The standard error is the variablility we would expect in our data if we drew many new samples from the population (eg - more surveys). Assuming normality in our population, we can estimate that variability by bootstraping. The result will be centered on our statistic, rather than a null value.

```
boot <- gss %>%
specify(happy ~ sex, success = "HAPPY") %>%
generate(reps = 500, type = "bootstrap") %>%
calculate(stat = "diff in props", order = c("FEMALE", "MALE"))
visualize(boot) +
geom_vline(aes(xintercept = obs_stat), color = "red")
```

We can easily calculate the standard error (SD) of the distribution of bootstrapped samples, and then formulate confidence intervals.

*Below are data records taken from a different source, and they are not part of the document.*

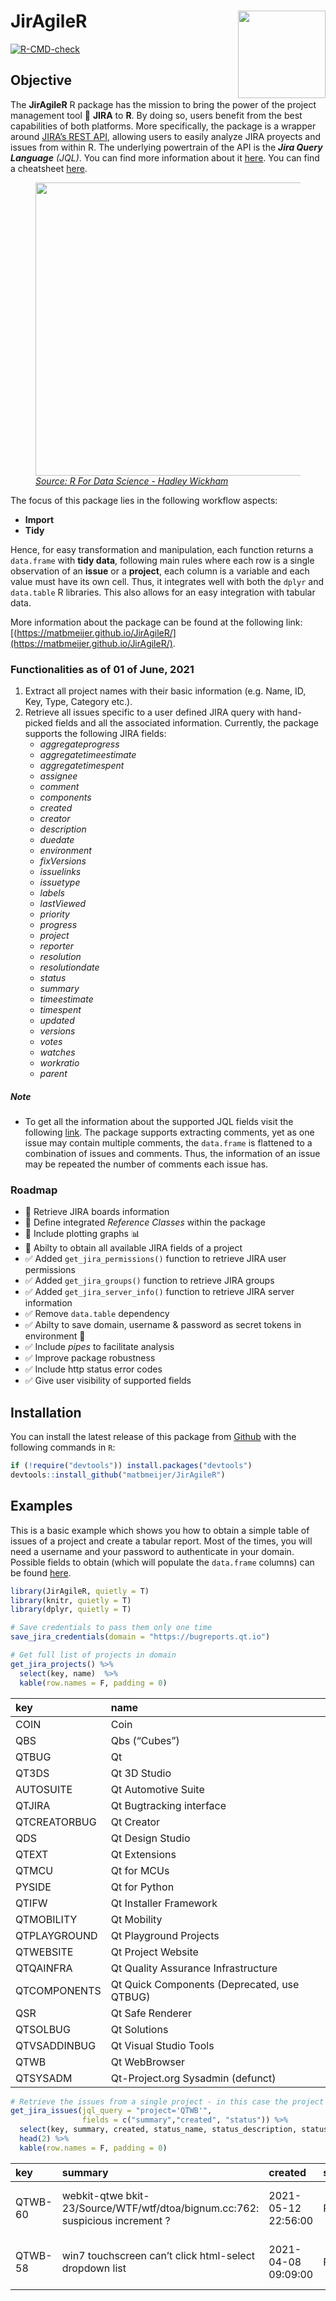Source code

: 
# JirAgileR<img src="man/figures/logo.png" align="right" height=140/>

<!-- badges: start -->

[![R-CMD-check](https://github.com/matbmeijer/JirAgileR/workflows/R-CMD-check/badge.svg)](https://github.com/matbmeijer/JirAgileR/actions)
<!-- badges: end -->

## Objective

The **JirAgileR** R package has the mission to bring the power of the
project management tool 🔧 **JIRA** to **R**. By doing so, users benefit
from the best capabilities of both platforms. More specifically, the
package is a wrapper around [JIRA’s REST
API](https://developer.atlassian.com/server/jira/platform/rest-apis/),
allowing users to easily analyze JIRA proyects and issues from within R.
The underlying powertrain of the API is the ***Jira Query Language**
(JQL)*. You can find more information about it
[here](https://confluence.atlassian.com/jiracore/blog/2015/07/search-jira-like-a-boss-with-jql).
You can find a cheatsheet
[here](https://3kllhk1ibq34qk6sp3bhtox1-wpengine.netdna-ssl.com/wp-content/uploads/2017/12/atlassian-jql-cheat-sheet-2.pdf).

<figure>
<img src="man/figures/process.png" style="width:469px;height=184px">
<figcaption>
<a href="https://r4ds.had.co.nz/"><i>Source: R For Data Science - Hadley
Wickham</i></a>
</figcaption>
</figure>

The focus of this package lies in the following workflow aspects:

-   **Import**
-   **Tidy**

Hence, for easy transformation and manipulation, each function returns a
`data.frame` with **tidy data**, following main rules where each row is
a single observation of an **issue** or a **project**, each column is a
variable and each value must have its own cell. Thus, it integrates well
with both the `dplyr` and `data.table` R libraries. This also allows for
an easy integration with tabular data.

More information about the package can be found at the following link:
[(https://matbmeijer.github.io/JirAgileR/](https://matbmeijer.github.io/JirAgileR/).

### Functionalities as of 01 of June, 2021

1.  Extract all project names with their basic information (e.g. Name,
    ID, Key, Type, Category etc.).
2.  Retrieve all issues specific to a user defined JIRA query with
    hand-picked fields and all the associated information. Currently,
    the package supports the following JIRA fields:
    -   *aggregateprogress*
    -   *aggregatetimeestimate*
    -   *aggregatetimespent*
    -   *assignee*
    -   *comment*
    -   *components*
    -   *created*
    -   *creator*
    -   *description*
    -   *duedate*
    -   *environment*
    -   *fixVersions*
    -   *issuelinks*
    -   *issuetype*
    -   *labels*
    -   *lastViewed*
    -   *priority*
    -   *progress*
    -   *project*
    -   *reporter*
    -   *resolution*
    -   *resolutiondate*
    -   *status*
    -   *summary*
    -   *timeestimate*
    -   *timespent*
    -   *updated*
    -   *versions*
    -   *votes*
    -   *watches*
    -   *workratio*
    -   *parent*

##### Note

-   To get all the information about the supported JQL fields visit the
    following
    [link](https://support.atlassian.com/jira-service-desk-cloud/docs/advanced-search-reference-jql-fields/).
    The package supports extracting comments, yet as one issue may
    contain multiple comments, the `data.frame` is flattened to a
    combination of issues and comments. Thus, the information of an
    issue may be repeated the number of comments each issue has.

### Roadmap

-   🔲 Retrieve JIRA boards information
-   🔲 Define integrated *Reference Classes* within the package
-   🔲 Include plotting graphs 📊
-   🔲 Abilty to obtain all available JIRA fields of a project
-   ✅ Added `get_jira_permissions()` function to retrieve JIRA user
    permissions
-   ✅ Added `get_jira_groups()` function to retrieve JIRA groups
-   ✅ Added `get_jira_server_info()` function to retrieve JIRA server
    information
-   ✅ Remove `data.table` dependency
-   ✅ Abilty to save domain, username & password as secret tokens in
    environment 🔐
-   ✅ Include *pipes* to facilitate analysis
-   ✅ Improve package robustness
-   ✅ Include http status error codes
-   ✅ Give user visibility of supported fields

## Installation

You can install the latest release of this package from
[Github](https://github.com/matbmeijer/JirAgileR) with the following
commands in `R`:

``` r
if (!require("devtools")) install.packages("devtools")
devtools::install_github("matbmeijer/JirAgileR")
```

## Examples

This is a basic example which shows you how to obtain a simple table of
issues of a project and create a tabular report. Most of the times, you
will need a username and your password to authenticate in your domain.
Possible fields to obtain (which will populate the `data.frame` columns)
can be found
[here](https://support.atlassian.com/jira-service-desk-cloud/docs/advanced-search-reference-jql-fields/).

``` r
library(JirAgileR, quietly = T)
library(knitr, quietly = T)
library(dplyr, quietly = T)

# Save credentials to pass them only one time
save_jira_credentials(domain = "https://bugreports.qt.io")

# Get full list of projects in domain
get_jira_projects() %>% 
  select(key, name)  %>% 
  kable(row.names = F, padding = 0)
```

| key          | name                                        |
|:-------------|:--------------------------------------------|
| COIN         | Coin                                        |
| QBS          | Qbs (“Cubes”)                               |
| QTBUG        | Qt                                          |
| QT3DS        | Qt 3D Studio                                |
| AUTOSUITE    | Qt Automotive Suite                         |
| QTJIRA       | Qt Bugtracking interface                    |
| QTCREATORBUG | Qt Creator                                  |
| QDS          | Qt Design Studio                            |
| QTEXT        | Qt Extensions                               |
| QTMCU        | Qt for MCUs                                 |
| PYSIDE       | Qt for Python                               |
| QTIFW        | Qt Installer Framework                      |
| QTMOBILITY   | Qt Mobility                                 |
| QTPLAYGROUND | Qt Playground Projects                      |
| QTWEBSITE    | Qt Project Website                          |
| QTQAINFRA    | Qt Quality Assurance Infrastructure         |
| QTCOMPONENTS | Qt Quick Components (Deprecated, use QTBUG) |
| QSR          | Qt Safe Renderer                            |
| QTSOLBUG     | Qt Solutions                                |
| QTVSADDINBUG | Qt Visual Studio Tools                      |
| QTWB         | Qt WebBrowser                               |
| QTSYSADM     | Qt-Project.org Sysadmin (defunct)           |

``` r
# Retrieve the issues from a single project - in this case the project QTWB from bugreports.qt.io. See documentation to define which fields to see
get_jira_issues(jql_query = "project='QTWB'",
                fields = c("summary","created", "status")) %>% 
  select(key, summary, created, status_name, status_description, status_statuscategory_name) %>%
  head(2) %>%
  kable(row.names = F, padding = 0)
```

| key     | summary                                                                       | created             | status\_name | status\_description                                                 | status\_statuscategory\_name |
|:--------|:------------------------------------------------------------------------------|:--------------------|:-------------|:--------------------------------------------------------------------|:-----------------------------|
| QTWB-60 | webkit-qtwe bkit-23/Source/WTF/wtf/dtoa/bignum.cc:762: suspicious increment ? | 2021-05-12 22:56:00 | Reported     | The issue has been reported, but no validation has been done on it. | To Do                        |
| QTWB-58 | win7 touchscreen can’t click html-select dropdown list                        | 2021-04-08 09:09:00 | Reported     | The issue has been reported, but no validation has been done on it. | To Do                        |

95.45% of a normal population lies between two standard deviations below and above the mean. If we take the more memorbale *‘2’ standard errors* (compared to the less memorable ‘1.96’) above and below our sample statistic, we enclose 95% of the population.

```
SE <- boot %>%
summarize(sd(stat)) %>%
pull()
SE
```

`## [1] 0.06946399`

```
CI <- c(obs_stat - 2 * SE, obs_stat + 2 * SE)
CI
```

`## [1] 0.08028384 0.35813981`

And now we can add these confidence intervals to our etimate of the measured difference in happiness between men and women in our population with `geom_segment`

.

```
x_pos <- "diff in happiness"
data_frame(diff = obs_stat) %>%
mutate(x = x_pos) %>%
ggplot() +
geom_point(aes(x = x, y = diff), stat="identity", size = 4) +
geom_segment(aes(x = x_pos, xend = x_pos, y = CI[1], yend = CI[2]))
```

Et voila. Confidence intervals made easy via bootstrapping in `infer`

.

# Conclusion

Two things stand out to me about `infer`

. One is that it makes me think through the steps of what I’m doing, and the verbs in `infer`

are reusable. Two, I save time because everything happens in a tidy way that plays well with `dplyr`

. This makes it easy to hypothesis test, mutate and summarise new variables, pipe results into a `ggplot`

. The workflow and results are readable and memorable.

I look forward to seeing what’s down the line from `infer`

. It seems like a powerful and concise way to perform statistical inference and hypothesis test. I’m very grateful to Andrew Bray for the excellent talk, and the developers of `infer`

for their hard work on tidy and expressive statistical inference.